** SUPPLIED INFORMATION **
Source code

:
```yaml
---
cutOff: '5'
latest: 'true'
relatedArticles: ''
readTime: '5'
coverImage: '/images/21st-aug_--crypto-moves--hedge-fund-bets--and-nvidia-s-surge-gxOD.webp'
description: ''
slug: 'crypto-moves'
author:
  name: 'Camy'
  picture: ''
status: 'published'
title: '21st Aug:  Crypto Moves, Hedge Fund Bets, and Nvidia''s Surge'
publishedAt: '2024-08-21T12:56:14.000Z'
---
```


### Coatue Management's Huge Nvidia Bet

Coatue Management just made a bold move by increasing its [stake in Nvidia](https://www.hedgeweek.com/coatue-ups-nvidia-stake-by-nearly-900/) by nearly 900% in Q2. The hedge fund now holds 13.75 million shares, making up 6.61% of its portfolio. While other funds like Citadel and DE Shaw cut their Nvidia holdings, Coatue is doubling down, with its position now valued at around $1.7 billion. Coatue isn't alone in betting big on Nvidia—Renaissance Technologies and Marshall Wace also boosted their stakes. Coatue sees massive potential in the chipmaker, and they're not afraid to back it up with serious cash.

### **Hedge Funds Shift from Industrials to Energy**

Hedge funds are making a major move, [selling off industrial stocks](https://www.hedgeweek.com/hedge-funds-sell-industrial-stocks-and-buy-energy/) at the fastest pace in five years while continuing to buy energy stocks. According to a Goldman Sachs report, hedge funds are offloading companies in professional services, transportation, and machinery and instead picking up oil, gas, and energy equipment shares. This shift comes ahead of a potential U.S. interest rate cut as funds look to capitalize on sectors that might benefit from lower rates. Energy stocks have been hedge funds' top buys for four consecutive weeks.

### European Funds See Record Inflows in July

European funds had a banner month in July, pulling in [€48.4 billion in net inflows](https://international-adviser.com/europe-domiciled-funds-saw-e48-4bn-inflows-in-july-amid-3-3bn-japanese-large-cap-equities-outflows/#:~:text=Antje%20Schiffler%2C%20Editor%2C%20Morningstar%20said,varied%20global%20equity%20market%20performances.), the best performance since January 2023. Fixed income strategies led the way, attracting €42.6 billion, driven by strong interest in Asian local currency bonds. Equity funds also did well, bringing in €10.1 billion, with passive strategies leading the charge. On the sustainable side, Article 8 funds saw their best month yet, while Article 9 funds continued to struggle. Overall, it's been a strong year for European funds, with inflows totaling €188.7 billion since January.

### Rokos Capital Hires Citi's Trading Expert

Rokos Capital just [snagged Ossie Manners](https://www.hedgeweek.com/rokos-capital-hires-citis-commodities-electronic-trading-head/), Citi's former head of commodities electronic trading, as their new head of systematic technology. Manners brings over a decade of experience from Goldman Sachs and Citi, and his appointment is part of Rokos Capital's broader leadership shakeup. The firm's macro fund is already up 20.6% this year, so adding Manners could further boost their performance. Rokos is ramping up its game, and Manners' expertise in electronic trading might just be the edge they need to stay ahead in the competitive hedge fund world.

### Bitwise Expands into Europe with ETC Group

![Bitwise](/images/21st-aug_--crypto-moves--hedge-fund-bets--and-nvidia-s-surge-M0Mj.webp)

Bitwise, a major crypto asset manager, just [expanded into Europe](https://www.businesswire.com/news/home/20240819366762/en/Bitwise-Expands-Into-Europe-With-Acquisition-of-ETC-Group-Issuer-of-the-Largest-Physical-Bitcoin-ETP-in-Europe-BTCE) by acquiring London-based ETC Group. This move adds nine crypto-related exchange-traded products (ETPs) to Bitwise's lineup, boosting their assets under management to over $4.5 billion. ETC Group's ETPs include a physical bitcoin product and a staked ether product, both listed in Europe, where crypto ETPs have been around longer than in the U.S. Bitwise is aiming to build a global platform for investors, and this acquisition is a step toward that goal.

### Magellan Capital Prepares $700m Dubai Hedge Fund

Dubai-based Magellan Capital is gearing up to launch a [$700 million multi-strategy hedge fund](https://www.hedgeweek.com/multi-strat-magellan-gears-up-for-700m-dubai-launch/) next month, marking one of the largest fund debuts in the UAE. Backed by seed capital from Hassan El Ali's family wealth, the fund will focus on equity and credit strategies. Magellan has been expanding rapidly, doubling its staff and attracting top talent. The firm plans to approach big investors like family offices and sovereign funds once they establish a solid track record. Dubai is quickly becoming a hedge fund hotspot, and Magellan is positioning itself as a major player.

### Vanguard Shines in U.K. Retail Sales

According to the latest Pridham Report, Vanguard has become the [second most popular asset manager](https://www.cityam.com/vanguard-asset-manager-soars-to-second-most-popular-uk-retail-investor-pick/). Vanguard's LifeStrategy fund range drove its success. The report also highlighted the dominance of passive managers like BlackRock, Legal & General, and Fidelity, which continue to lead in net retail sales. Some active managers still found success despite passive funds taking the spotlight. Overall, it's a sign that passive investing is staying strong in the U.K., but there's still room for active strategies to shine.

** EXERCISE INSTRUCTIONS **
Your answer should be the lines of the material above that include "firm".

** TASK RESPONSE **
Rokos Capital just [snagged Ossie Manners](https://www.hedgeweek.com/rokos-capital-hires-citis-commodities-electronic-trading-head/), Citi's former head of commodities electronic trading, as their new head of systematic technology. Manners brings over a decade of experience from Goldman Sachs and Citi, and his appointment is part of Rokos Capital's broader leadership shakeup. The firm's macro fund is already up 20.6% this year, so adding Manners could further boost their performance. Rokos is ramping up its game, and Manners' expertise in electronic trading might just be the edge they need to stay ahead in the competitive hedge fund world.
Dubai-based Magellan Capital is gearing up to launch a [$700 million multi-strategy hedge fund](https://www.hedgeweek.com/multi-strat-magellan-gears-up-for-700m-dubai-launch/) next month, marking one of the largest fund debuts in the UAE. Backed by seed capital from Hassan El Ali's family wealth, the fund will focus on equity and credit strategies. Magellan has been expanding rapidly, doubling its staff and attracting top talent. The firm plans to approach big investors like family offices and sovereign funds once they establish a solid track record. Dubai is quickly becoming a hedge fund hotspot, and Magellan is positioning itself as a major player.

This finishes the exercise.